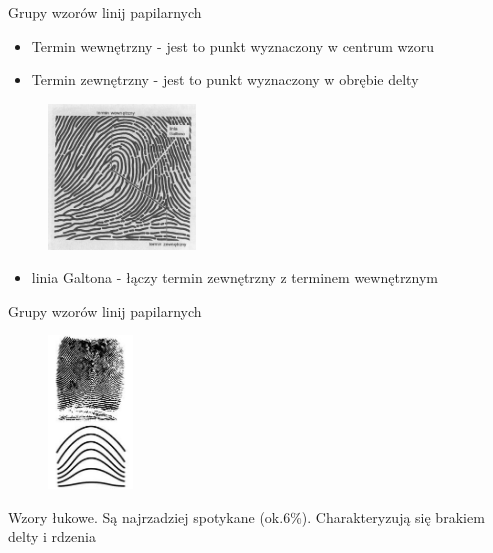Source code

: \documentclass{beamer}
\begin{document}
\begin{frame}{Grupy wzorów linij papilarnych}
    \begin{itemize}
        \item{Termin wewnętrzny - jest to punkt wyznaczony w centrum wzoru}
        \item{Termin zewnętrzny - jest to punkt wyznaczony w obrębie delty}
    \end{itemize}
    \begin{figure}[t]
        \centering
        \includegraphics[width=0.35\textwidth]{fingerprints/liniaGaltona.png}
    \end{figure}
    \begin{itemize}
        \item{linia Galtona - łączy termin zewnętrzny z terminem wewnętrznym}
    \end{itemize}
\end{frame}

\begin{frame}{Grupy wzorów linij papilarnych}
    \begin{figure}[t]
        \centering
        \includegraphics[width=0.2\textwidth]{fingerprints/lukowy.jpg}
    \end{figure}
    Wzory łukowe.
    Są najrzadziej spotykane (ok.6\%). Charakteryzują się brakiem delty i rdzenia
\end{frame}
\end{document}
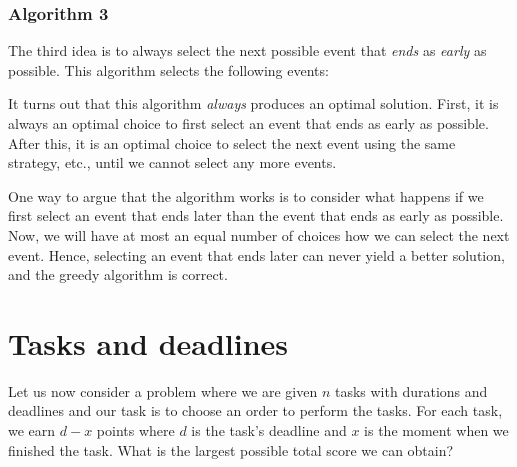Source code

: \subsubsection*{Algorithm 3}

The third idea is to always select the next
possible event that \emph{ends} as \emph{early} as possible.
This algorithm selects the following events: 
\begin{center}
\end{center}

It turns out that this algorithm
\emph{always} produces an optimal solution.
First, it is always an optimal choice
to first select an event that ends
as early as possible.
After this, it is an optimal choice
to select the next event
using the same strategy, etc.,
until we cannot select any more events.

One way to argue that the algorithm works
is to consider
what happens if we first select an event
that ends later than the event that ends
as early as possible.
Now, we will have at most an equal number of
choices how we can select the next event.
Hence, selecting an event that ends later
can never yield a better solution,
and the greedy algorithm is correct.

\section{Tasks and deadlines}

Let us now consider a problem where
we are given $n$ tasks with durations and deadlines
and our task is to choose an order to perform the tasks.
For each task, we earn $d-x$ points
where $d$ is the task's deadline
and $x$ is the moment when we finished the task.
What is the largest possible total score
we can obtain?


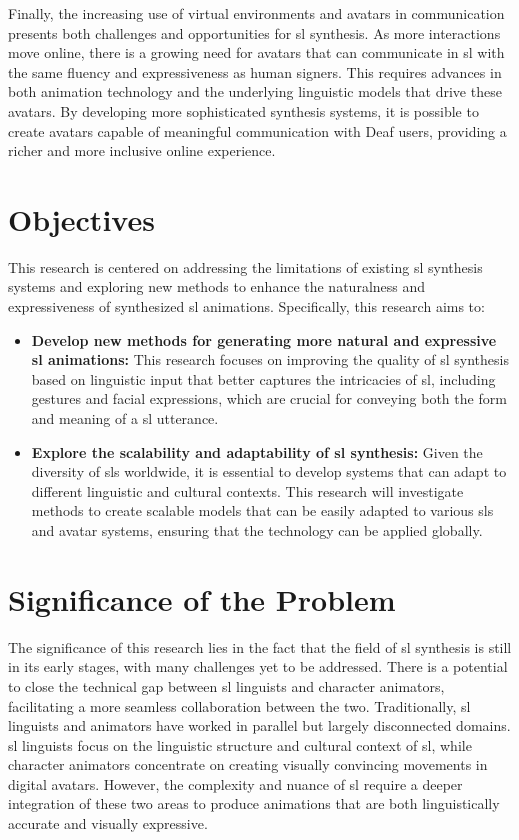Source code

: \documentclass[../../main.tex]{subfiles}
\begin{document}
Finally, the increasing use of virtual environments and avatars in communication presents both challenges and opportunities for \gls{sl} synthesis. As more interactions move online, there is a growing need for avatars that can communicate in \gls{sl} with the same fluency and expressiveness as human signers. This requires advances in both animation technology and the underlying linguistic models that drive these avatars. By developing more sophisticated synthesis systems, it is possible to create avatars capable of meaningful communication with Deaf users, providing a richer and more inclusive online experience.

\section{Objectives}
\label{ch:introduction:objectives}

This research is centered on addressing the limitations of existing \gls{sl} synthesis systems and exploring new methods to enhance the naturalness and expressiveness of synthesized \gls{sl} animations. Specifically, this research aims to:

\begin{itemize}
    \item \textbf{Develop new methods for generating more natural and expressive \gls{sl} animations:} This research focuses on improving the quality of \gls{sl} synthesis based on linguistic input that better captures the intricacies of \gls{sl}, including gestures and facial expressions, which are crucial for conveying both the form and meaning of a \gls{sl} utterance.
    \item \textbf{Explore the scalability and adaptability of \gls{sl} synthesis:} Given the diversity of \gls{sl}s worldwide, it is essential to develop systems that can adapt to different linguistic and cultural contexts. This research will investigate methods to create scalable models that can be easily adapted to various \gls{sl}s and avatar systems, ensuring that the technology can be applied globally.
\end{itemize}

\section{Significance of the Problem}
\label{ch:introduction:significance}

The significance of this research lies in the fact that the field of \gls{sl} synthesis is still in its early stages, with many challenges yet to be addressed. There is a potential to close the technical gap between \gls{sl} linguists and character animators, facilitating a more seamless collaboration between the two. Traditionally, \gls{sl} linguists and animators have worked in parallel but largely disconnected domains. \gls{sl} linguists focus on the linguistic structure and cultural context of \gls{sl}, while character animators concentrate on creating visually convincing movements in digital avatars. However, the complexity and nuance of \gls{sl} require a deeper integration of these two areas to produce animations that are both linguistically accurate and visually expressive.
\end{document}
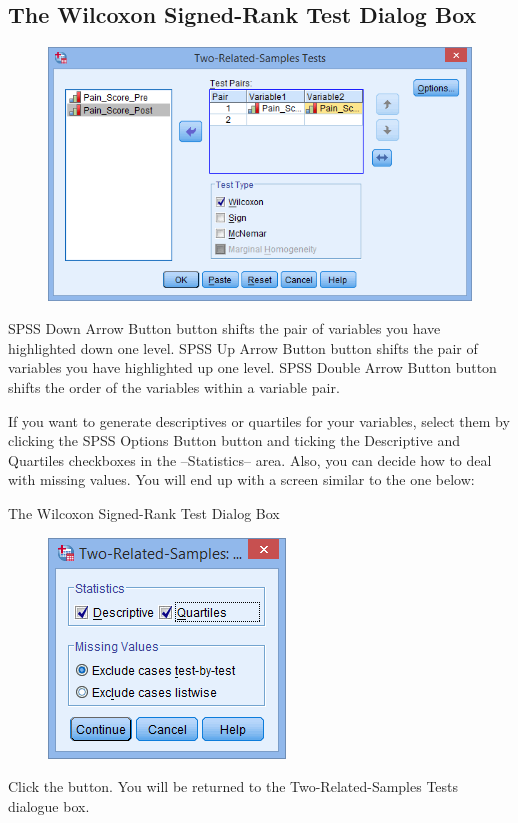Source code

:\documentclass[]{article}
\begin{document}
\subsection{The Wilcoxon Signed-Rank Test Dialog Box}
\begin{figure}
\centering
\includegraphics[width=0.7\linewidth]{images/wilcoxon-signed-rank-test-3}
\caption{}
\label{fig:wilcoxon-signed-rank-test-3}
\end{figure}

SPSS Down Arrow Button button shifts the pair of variables you have highlighted down one level.
SPSS Up Arrow Button button shifts the pair of variables you have highlighted up one level.
SPSS Double Arrow Button button shifts the order of the variables within a variable pair.

If you want to generate descriptives or quartiles for your variables, select them by clicking the SPSS Options Button button and ticking the Descriptive and Quartiles checkboxes in the –Statistics– area. Also, you can decide how to deal with missing values. You will end up with a screen similar to the one below:

The Wilcoxon Signed-Rank Test Dialog Box
\begin{figure}
\centering
\includegraphics[width=0.7\linewidth]{images/wilcoxon-signed-rank-test-5}
\caption{}
\label{fig:wilcoxon-signed-rank-test-5}
\end{figure}
Click the  button. You will be returned to the Two-Related-Samples Tests dialogue box.
\end{document}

## WHAT YOU SHOULD DO
After reading the records above, say how many lines hold the string "textwidth", using only a number.

## EXERCISE RESPONSE
2